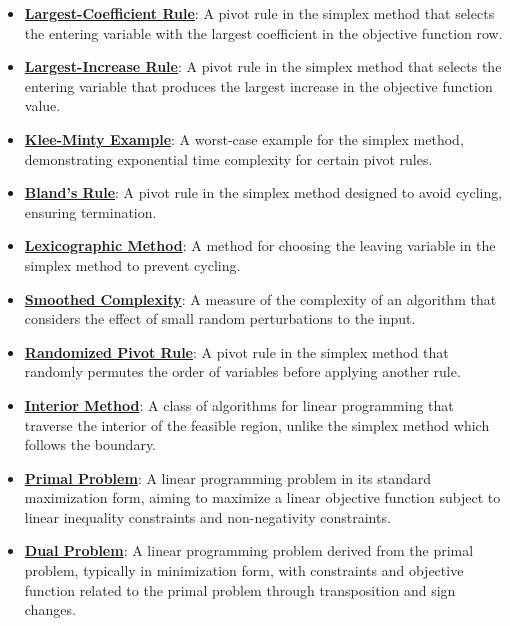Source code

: \documentclass{article}%
\begin{document}
\begin{itemize}[leftmargin=*]
\item \href{https://www.math.purdue.edu/~yipn/421/2024-09-05-SimplexEfficiency.pdf#page=3}{\textbf{Largest{-}Coefficient Rule}}: A pivot rule in the simplex method that selects the entering variable with the largest coefficient in the objective function row. %
\item \href{https://www.math.purdue.edu/~yipn/421/2024-09-05-SimplexEfficiency.pdf#page=6}{\textbf{Largest{-}Increase Rule}}: A pivot rule in the simplex method that selects the entering variable that produces the largest increase in the objective function value. %
\item \href{https://www.math.purdue.edu/~yipn/421/2024-09-05-SimplexEfficiency.pdf#page=2}{\textbf{Klee{-}Minty Example}}: A worst-case example for the simplex method, demonstrating exponential time complexity for certain pivot rules. %
\item \href{https://www.math.purdue.edu/~yipn/421/2024-09-05-SimplexEfficiency.pdf#page=10}{\textbf{Bland's Rule}}: A pivot rule in the simplex method designed to avoid cycling, ensuring termination. %
\item \href{https://www.math.purdue.edu/~yipn/421/2024-09-05-SimplexEfficiency.pdf#page=10}{\textbf{Lexicographic Method}}: A method for choosing the leaving variable in the simplex method to prevent cycling. %
\item \href{https://www.math.purdue.edu/~yipn/421/2024-09-05-SimplexEfficiency.pdf#page=11}{\textbf{Smoothed Complexity}}: A measure of the complexity of an algorithm that considers the effect of small random perturbations to the input. %
\item \href{https://www.math.purdue.edu/~yipn/421/2024-09-05-SimplexEfficiency.pdf#page=10}{\textbf{Randomized Pivot Rule}}: A pivot rule in the simplex method that randomly permutes the order of variables before applying another rule. %
\item \href{https://www.math.purdue.edu/~yipn/421/2024-09-05-SimplexEfficiency.pdf#page=12}{\textbf{Interior Method}}: A class of algorithms for linear programming that traverse the interior of the feasible region, unlike the simplex method which follows the boundary. %
\item \href{https://www.math.purdue.edu/~yipn/421/2024-09-12-Duality.pdf#page=1}{\textbf{Primal Problem}}: A linear programming problem in its standard maximization form, aiming to maximize a linear objective function subject to linear inequality constraints and non-negativity constraints.%
\item \href{https://www.math.purdue.edu/~yipn/421/2024-09-12-Duality.pdf#page=1}{\textbf{Dual Problem}}: A linear programming problem derived from the primal problem, typically in minimization form, with constraints and objective function related to the primal problem through transposition and sign changes.%

\end{itemize}
\end{document}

# # # # # # #

#### WHAT THE TASK ASKS:
Copy every record above exactly, leaving out the pictures.

#### WORKED SOLUTION:
Source code

: \documentclass{article}%
\begin{document}
\begin{itemize}[leftmargin=*]
\item \href{https://www.math.purdue.edu/~yipn/421/2024-09-05-SimplexEfficiency.pdf#page=3}{\textbf{Largest{-}Coefficient Rule}}: A pivot rule in the simplex method that selects the entering variable with the largest coefficient in the objective function row. %
\item \href{https://www.math.purdue.edu/~yipn/421/2024-09-05-SimplexEfficiency.pdf#page=6}{\textbf{Largest{-}Increase Rule}}: A pivot rule in the simplex method that selects the entering variable that produces the largest increase in the objective function value. %
\item \href{https://www.math.purdue.edu/~yipn/421/2024-09-05-SimplexEfficiency.pdf#page=2}{\textbf{Klee{-}Minty Example}}: A worst-case example for the simplex method, demonstrating exponential time complexity for certain pivot rules. %
\item \href{https://www.math.purdue.edu/~yipn/421/2024-09-05-SimplexEfficiency.pdf#page=10}{\textbf{Bland's Rule}}: A pivot rule in the simplex method designed to avoid cycling, ensuring termination. %
\item \href{https://www.math.purdue.edu/~yipn/421/2024-09-05-SimplexEfficiency.pdf#page=10}{\textbf{Lexicographic Method}}: A method for choosing the leaving variable in the simplex method to prevent cycling. %
\item \href{https://www.math.purdue.edu/~yipn/421/2024-09-05-SimplexEfficiency.pdf#page=11}{\textbf{Smoothed Complexity}}: A measure of the complexity of an algorithm that considers the effect of small random perturbations to the input. %
\item \href{https://www.math.purdue.edu/~yipn/421/2024-09-05-SimplexEfficiency.pdf#page=10}{\textbf{Randomized Pivot Rule}}: A pivot rule in the simplex method that randomly permutes the order of variables before applying another rule. %
\item \href{https://www.math.purdue.edu/~yipn/421/2024-09-05-SimplexEfficiency.pdf#page=12}{\textbf{Interior Method}}: A class of algorithms for linear programming that traverse the interior of the feasible region, unlike the simplex method which follows the boundary. %
\item \href{https://www.math.purdue.edu/~yipn/421/2024-09-12-Duality.pdf#page=1}{\textbf{Primal Problem}}: A linear programming problem in its standard maximization form, aiming to maximize a linear objective function subject to linear inequality constraints and non-negativity constraints.%
\item \href{https://www.math.purdue.edu/~yipn/421/2024-09-12-Duality.pdf#page=1}{\textbf{Dual Problem}}: A linear programming problem derived from the primal problem, typically in minimization form, with constraints and objective function related to the primal problem through transposition and sign changes.%

\end{itemize}
\end{document}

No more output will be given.